There is a saying, “Shoot for the moon – even if you fail, you might land on a star.” This poem reflects my thoughts before I tried for the moon.

©️ 2020 iido

Thanksgiving 2020 – A Sestina

The smell of bread perks my senses

I struggle against the warmth of comfort

Wrapped in blanketed protection

Dreaming of food and family 

Around a table, laughing together

Ignoring the nightmare outside

.

I get dressed and check outside

The warm sun deluding my senses

Into thinking it would be OK to be together

Why should we throw out our comfort?

The Bible says love of God, of family

Provides everything we need, even protection

.

What are we really protecting? 

Is the fear from inside or outside?

We shouldn’t be afraid of our family

Yet I feel that niggle, like Spidey senses

No amount of food can bring comfort

If we get sick from being together 

.

Is the risk worth it to be together? 

Should we stay away for protection?

If one gets sick or dies, will memories of this time be enough to bring comfort?

My worries spill from my body to outside

I do not want to kill my family

.

Because this is what it’s about – family

The primal need to be together

The smell, the sight, the sounds of food and laughter filing my senes

My role should be as protector

Not a bystander looking in from outside

Aloofness won’t bring comfort

.

But sickness and death also won’t bring comfort

I do not want to lose anyone in my family 

So I invite them to come in from outside 

If this is the last time we are all together

I will build a wall around my heart as protection 

As we take leave of our senses

.

There is no comfort in being left outside

My senses overload upon seeing my family

Breaking bread together crumbles the wall of protection 

Can you guess what my favorite Thanksgiving food is?

Hello! It’s been a while and I’m jumping right back in with a submission for Patrick’s Pic and a Word Weekly Challenge #253 – Bread, #254 – Nightmares and #255 – Warmth. Back on track to continue my streak!
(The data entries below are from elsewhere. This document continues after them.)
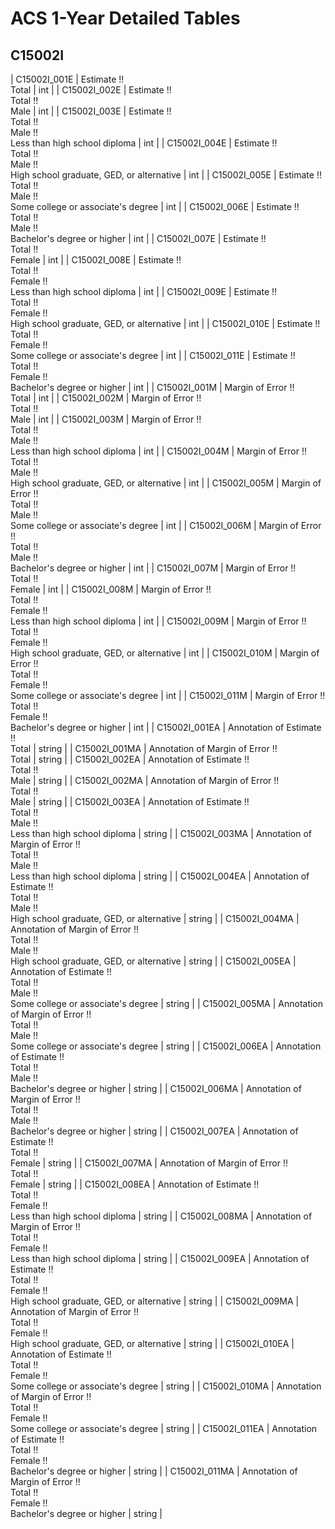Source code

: # ACS 1-Year Detailed Tables

## C15002I

| C15002I_001E | Estimate !!<br>Total | int |
| C15002I_002E | Estimate !!<br>Total !!<br>Male | int |
| C15002I_003E | Estimate !!<br>Total !!<br>Male !!<br>Less than high school diploma | int |
| C15002I_004E | Estimate !!<br>Total !!<br>Male !!<br>High school graduate, GED, or alternative | int |
| C15002I_005E | Estimate !!<br>Total !!<br>Male !!<br>Some college or associate's degree | int |
| C15002I_006E | Estimate !!<br>Total !!<br>Male !!<br>Bachelor's degree or higher | int |
| C15002I_007E | Estimate !!<br>Total !!<br>Female | int |
| C15002I_008E | Estimate !!<br>Total !!<br>Female !!<br>Less than high school diploma | int |
| C15002I_009E | Estimate !!<br>Total !!<br>Female !!<br>High school graduate, GED, or alternative | int |
| C15002I_010E | Estimate !!<br>Total !!<br>Female !!<br>Some college or associate's degree | int |
| C15002I_011E | Estimate !!<br>Total !!<br>Female !!<br>Bachelor's degree or higher | int |
| C15002I_001M | Margin of Error !!<br>Total | int |
| C15002I_002M | Margin of Error !!<br>Total !!<br>Male | int |
| C15002I_003M | Margin of Error !!<br>Total !!<br>Male !!<br>Less than high school diploma | int |
| C15002I_004M | Margin of Error !!<br>Total !!<br>Male !!<br>High school graduate, GED, or alternative | int |
| C15002I_005M | Margin of Error !!<br>Total !!<br>Male !!<br>Some college or associate's degree | int |
| C15002I_006M | Margin of Error !!<br>Total !!<br>Male !!<br>Bachelor's degree or higher | int |
| C15002I_007M | Margin of Error !!<br>Total !!<br>Female | int |
| C15002I_008M | Margin of Error !!<br>Total !!<br>Female !!<br>Less than high school diploma | int |
| C15002I_009M | Margin of Error !!<br>Total !!<br>Female !!<br>High school graduate, GED, or alternative | int |
| C15002I_010M | Margin of Error !!<br>Total !!<br>Female !!<br>Some college or associate's degree | int |
| C15002I_011M | Margin of Error !!<br>Total !!<br>Female !!<br>Bachelor's degree or higher | int |
| C15002I_001EA | Annotation of Estimate !!<br>Total | string |
| C15002I_001MA | Annotation of Margin of Error !!<br>Total | string |
| C15002I_002EA | Annotation of Estimate !!<br>Total !!<br>Male | string |
| C15002I_002MA | Annotation of Margin of Error !!<br>Total !!<br>Male | string |
| C15002I_003EA | Annotation of Estimate !!<br>Total !!<br>Male !!<br>Less than high school diploma | string |
| C15002I_003MA | Annotation of Margin of Error !!<br>Total !!<br>Male !!<br>Less than high school diploma | string |
| C15002I_004EA | Annotation of Estimate !!<br>Total !!<br>Male !!<br>High school graduate, GED, or alternative | string |
| C15002I_004MA | Annotation of Margin of Error !!<br>Total !!<br>Male !!<br>High school graduate, GED, or alternative | string |
| C15002I_005EA | Annotation of Estimate !!<br>Total !!<br>Male !!<br>Some college or associate's degree | string |
| C15002I_005MA | Annotation of Margin of Error !!<br>Total !!<br>Male !!<br>Some college or associate's degree | string |
| C15002I_006EA | Annotation of Estimate !!<br>Total !!<br>Male !!<br>Bachelor's degree or higher | string |
| C15002I_006MA | Annotation of Margin of Error !!<br>Total !!<br>Male !!<br>Bachelor's degree or higher | string |
| C15002I_007EA | Annotation of Estimate !!<br>Total !!<br>Female | string |
| C15002I_007MA | Annotation of Margin of Error !!<br>Total !!<br>Female | string |
| C15002I_008EA | Annotation of Estimate !!<br>Total !!<br>Female !!<br>Less than high school diploma | string |
| C15002I_008MA | Annotation of Margin of Error !!<br>Total !!<br>Female !!<br>Less than high school diploma | string |
| C15002I_009EA | Annotation of Estimate !!<br>Total !!<br>Female !!<br>High school graduate, GED, or alternative | string |
| C15002I_009MA | Annotation of Margin of Error !!<br>Total !!<br>Female !!<br>High school graduate, GED, or alternative | string |
| C15002I_010EA | Annotation of Estimate !!<br>Total !!<br>Female !!<br>Some college or associate's degree | string |
| C15002I_010MA | Annotation of Margin of Error !!<br>Total !!<br>Female !!<br>Some college or associate's degree | string |
| C15002I_011EA | Annotation of Estimate !!<br>Total !!<br>Female !!<br>Bachelor's degree or higher | string |
| C15002I_011MA | Annotation of Margin of Error !!<br>Total !!<br>Female !!<br>Bachelor's degree or higher | string |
My original idea for these prompts were to write about a carb-free diet and how awful that sounds to me right now being that we are in the middle of Christmas baking, however, as with all things at this moment when positive COVID-19 cases have almost reached 15 million in the USA, not eating warm bread doesn’t seem like that much of a nightmare.

I am also tried out the sestina form for the first time. It seems to work well for the merry-go-round of worry I seem to be riding since having family over for Thanksgiving. Yes, we had a gathering of over 10 people. No, we didn’t wear masks. Yes, my family quarantined before we had my family over due to my dad being immune compromised (we only left the house for work and food) AND we are quarantining until the end of this week just to make sure we don’t have anything from this gathering. While I know most people would not be this strict in following the CDC guidelines, we are trying to do our part in preventing the spread of this novel coronavirus.

But that’s the thing – we are doing our part but I see other people are not. Until there is enforcement of the safety guidelines, I fear this pandemic will continue to rage unabated. Sure, there is talk of a vaccine coming out in the spring of 2021, but how many more people will get the coronavirus until then? How many more people will die?

I’ve read about countries where they have been able to stop the spread of the coronavirus in certain areas and where they haven’t had any new cases in over a month (I’m looking at you Melbourn, Australia – shoutout to Kate and Ivor!) Will Americans ever be able to let go of their “right to individuality” in order to do something for the good of society? At this moment in time, the answer for most Americans seem to be a resounding no.

Maybe come January 20, 2021 things will change. My hope is that it does. Then I can go back to obsessing about sourdough bread bowls filled with clam chowder.